French and German financial regulators are asking for daily updates on outflows from open-ended funds, while stock market watchdogs in Luxembourg and Ireland have also stepped up their oversight, the Financial Times reported on Monday.
Our sister publication Fondsnieuws already reported last week that the Dutch regulator AFM had introduced an obligation for asset managers to report on the use of specific instruments to promote liquidity.
The subject has drawn the attention of regulators as investors fled investment in droves in March as the coronavirus crisis hit asset prices.

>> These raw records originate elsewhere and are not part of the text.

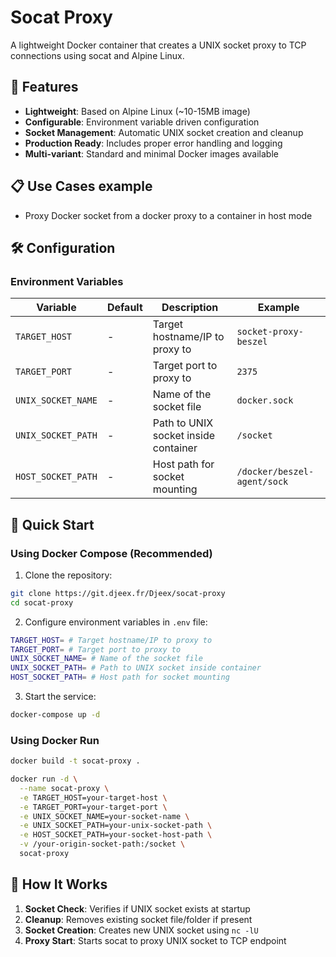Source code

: # Socat Proxy

A lightweight Docker container that creates a UNIX socket proxy to TCP connections using socat and Alpine Linux.

## 🚀 Features

- **Lightweight**: Based on Alpine Linux (~10-15MB image)
- **Configurable**: Environment variable driven configuration
- **Socket Management**: Automatic UNIX socket creation and cleanup
- **Production Ready**: Includes proper error handling and logging
- **Multi-variant**: Standard and minimal Docker images available

## 📋 Use Cases example

- Proxy Docker socket from a docker proxy to a container in host mode

## 🛠️ Configuration

### Environment Variables

| Variable | Default | Description | Example |
|----------|---------|-------------|---------|
| `TARGET_HOST` | - | Target hostname/IP to proxy to | `socket-proxy-beszel` |
| `TARGET_PORT` | - | Target port to proxy to | `2375` |
| `UNIX_SOCKET_NAME` | - | Name of the socket file | `docker.sock` |
| `UNIX_SOCKET_PATH` | - | Path to UNIX socket inside container | `/socket` |
| `HOST_SOCKET_PATH` | - | Host path for socket mounting | `/docker/beszel-agent/sock` |

## 🚢 Quick Start

### Using Docker Compose (Recommended)

1. Clone the repository:
```bash
git clone https://git.djeex.fr/Djeex/socat-proxy
cd socat-proxy
```

2. Configure environment variables in `.env` file:
```bash
TARGET_HOST= # Target hostname/IP to proxy to
TARGET_PORT= # Target port to proxy to
UNIX_SOCKET_NAME= # Name of the socket file
UNIX_SOCKET_PATH= # Path to UNIX socket inside container
HOST_SOCKET_PATH= # Host path for socket mounting
```

3. Start the service:
```bash
docker-compose up -d
```

### Using Docker Run

```bash
docker build -t socat-proxy .

docker run -d \
  --name socat-proxy \
  -e TARGET_HOST=your-target-host \
  -e TARGET_PORT=your-target-port \
  -e UNIX_SOCKET_NAME=your-socket-name \
  -e UNIX_SOCKET_PATH=your-unix-socket-path \
  -e HOST_SOCKET_PATH=your-socket-host-path \
  -v /your-origin-socket-path:/socket \
  socat-proxy
```

## 🔧 How It Works

1. **Socket Check**: Verifies if UNIX socket exists at startup
2. **Cleanup**: Removes existing socket file/folder if present
3. **Socket Creation**: Creates new UNIX socket using `nc -lU`
4. **Proxy Start**: Starts socat to proxy UNIX socket to TCP endpoint
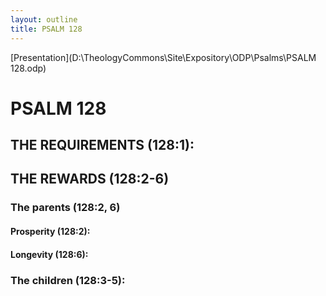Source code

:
```yaml
---
layout: outline
title: PSALM 128
---
```

[Presentation](D:\TheologyCommons\Site\Expository\ODP\Psalms\PSALM 128.odp)
# PSALM 128 
## THE REQUIREMENTS (128:1): 
## THE REWARDS (128:2-6) 
###  The parents (128:2, 6) 
####  Prosperity (128:2): 
####  Longevity (128:6): 
###  The children (128:3-5): 
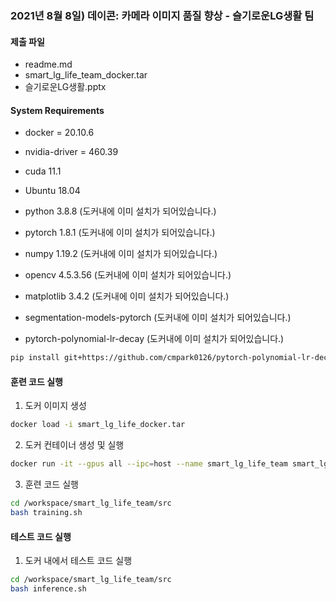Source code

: ### 2021년 8월 8일) 데이콘: 카메라 이미지 품질 향상 - 슬기로운LG생활 팀

#### 제출 파일
* readme.md 
* smart_lg_life_team_docker.tar
* 슬기로운LG생활.pptx


#### System Requirements
* docker = 20.10.6
* nvidia-driver = 460.39
* cuda 11.1
* Ubuntu 18.04
* python 3.8.8 (도커내에 이미 설치가 되어있습니다.) 
* pytorch 1.8.1 (도커내에 이미 설치가 되어있습니다.) 
* numpy 1.19.2 (도커내에 이미 설치가 되어있습니다.)
* opencv 4.5.3.56 (도커내에 이미 설치가 되어있습니다.)
* matplotlib 3.4.2 (도커내에 이미 설치가 되어있습니다.) 
* segmentation-models-pytorch (도커내에 이미 설치가 되어있습니다.)

* pytorch-polynomial-lr-decay (도커내에 이미 설치가 되어있습니다.) 
```bash
pip install git+https://github.com/cmpark0126/pytorch-polynomial-lr-decay.git
```


#### 훈련 코드 실행
1. 도커 이미지 생성
```bash
docker load -i smart_lg_life_docker.tar
```

2. 도커 컨테이너 생성 및 실행
```bash
docker run -it --gpus all --ipc=host --name smart_lg_life_team smart_lg_life:final
```

3. 훈련 코드 실행
```bash
cd /workspace/smart_lg_life_team/src
bash training.sh
```

#### 테스트 코드 실행
1. 도커 내에서 테스트 코드 실행
```bash
cd /workspace/smart_lg_life_team/src
bash inference.sh
```


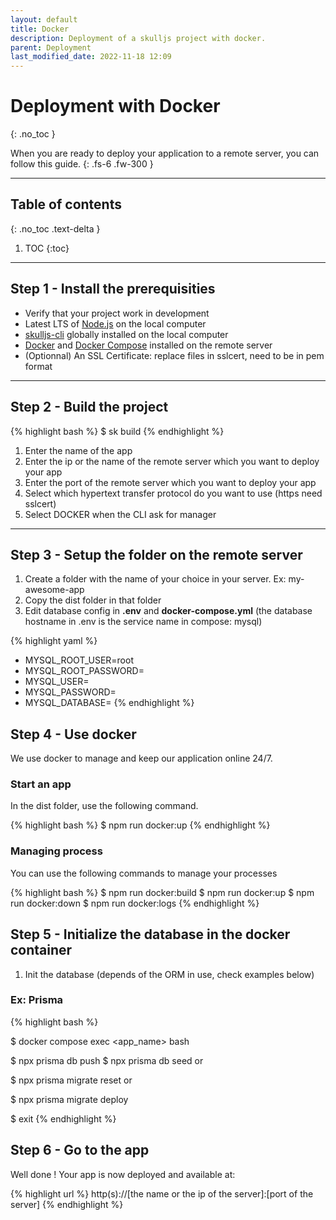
```yaml
---
layout: default
title: Docker
description: Deployment of a skulljs project with docker.
parent: Deployment
last_modified_date: 2022-11-18 12:09
---
```


# Deployment with Docker
{: .no_toc }

When you are ready to deploy your application to a remote server, you can follow this guide.
{: .fs-6 .fw-300 }

---

## Table of contents
{: .no_toc  .text-delta }

1. TOC
{:toc}

---

## Step 1 - Install the prerequisities

- Verify that your project work in development
- Latest LTS of [Node.js](https://nodejs.org/en/) on the local computer
- [skulljs-cli](https://www.npmjs.com/package/@skulljs/cli) globally installed on the local computer
- [Docker](https://docs.docker.com/engine/install/) and [Docker Compose](https://docs.docker.com/compose/install/) installed on the remote server
- (Optionnal) An SSL Certificate: replace files in sslcert, need to be in pem format

---

## Step 2 - Build the project

{% highlight bash %}
$ sk build
{% endhighlight %}

1. Enter the name of the app
1. Enter the ip or the name of the remote server which you want to deploy your app
1. Enter the port of the remote server which you want to deploy your app
1. Select which hypertext transfer protocol do you want to use (https need sslcert)
1. Select DOCKER when the CLI ask for manager

---

## Step 3 - Setup the folder on the remote server

1. Create a folder with the name of your choice in your server. Ex: my-awesome-app
1. Copy the dist folder in that folder
1. Edit database config in **.env** and **docker-compose.yml** (the database hostname in .env is the service name in compose: mysql)

{% highlight yaml %}
- MYSQL_ROOT_USER=root
- MYSQL_ROOT_PASSWORD=
- MYSQL_USER=
- MYSQL_PASSWORD=
- MYSQL_DATABASE=
{% endhighlight %}

## Step 4 - Use docker

We use docker to manage and keep our application online 24/7.

### Start an app

In the dist folder, use the following command.

{% highlight bash %}
$ npm run docker:up
{% endhighlight %}

### Managing process

You can use the following commands to manage your processes

{% highlight bash %}
$ npm run docker:build
$ npm run docker:up
$ npm run docker:down
$ npm run docker:logs
{% endhighlight %}

## Step 5 - Initialize the database in the docker container

1. Init the database (depends of the ORM in use, check examples below)

### Ex: Prisma

{% highlight bash %}
<!-- Enter docker container -->
$ docker compose exec <app_name> bash

<!-- Classic -->
$ npx prisma db push
$ npx prisma db seed
or
<!-- With migration -->
$ npx prisma migrate reset
or
<!-- Only migrate change -->
$ npx prisma migrate deploy

<!-- Exit docker container -->
$ exit
{% endhighlight %}

## Step 6 - Go to the app

Well done ! Your app is now deployed and available at:

{% highlight url %}
http(s)://[the name or the ip of the server]:[port of the server]
{% endhighlight %}
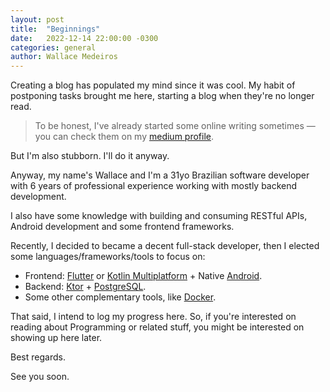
```yaml
---
layout: post
title:  "Beginnings"
date:   2022-12-14 22:00:00 -0300
categories: general
author: Wallace Medeiros
---
```

Creating a blog has populated my mind since it was cool. My habit of postponing tasks brought me here, starting a blog when they're no longer read.

> To be honest, I've already started some online writing sometimes — you can check them on my [medium profile](https://medium.com/@wallacejme).

But I'm also stubborn. I'll do it anyway.

Anyway, my name's Wallace and I'm a 31yo Brazilian software developer with 6 years of professional experience working with mostly backend development.

I also have some knowledge with building and consuming RESTful APIs, Android development and some frontend frameworks.

Recently, I decided to became a decent full-stack developer, then I elected some languages/frameworks/tools to focus on:

- Frontend: [Flutter](https://github.com/flutter/flutter) or [Kotlin Multiplatform](https://kotlinlang.org/docs/multiplatform.html) + Native [Android](https://developer.android.com/).
- Backend: [Ktor](https://github.com/ktorio/ktor) + [PostgreSQL](https://github.com/postgres/postgres).
- Some other complementary tools, like [Docker](https://www.docker.com/).

That said, I intend to log my progress here.
So, if you're interested on reading about Programming or related stuff, you might be interested on showing up here later.

Best regards.

See you soon.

Some 76 investment funds with 40 billion dollars of assets under management could not immediately respond to redemption requests in March, according to research by Fitch Ratings. These funds - mainly UK real estate funds and Scandinavian high-yield bond funds - had to temporarily halt trading.
The measures taken by the French and German regulators followed a warning from the International Monetary Fund (IMF). The fund warned last week that asset managers could come under additional selling pressure if market conditions were to deteriorate further, calling on regulators to ensure that fund managers make full use of liquidity management tools.
So in Germany and France, custodians and asset managers now have to submit daily information on fund subscription and redemption rates. In Luxembourg, a weekly questionnaire needs to be filled in, while Ireland asks market participants to 'inform' the regulator in good time if their funds are to take steps to prevent a liquidity crisis.
Commenting on the divergent measures, Julie Patterson of KPMG told FT that the operational burden of running an investment fund has increased enormously as a result. 'The amount of work is enormous. Regulators want to know sooner when a fund is in trouble.' According to Patterson, supervisors do this in an attempt to prevent funds from suddenly having to close.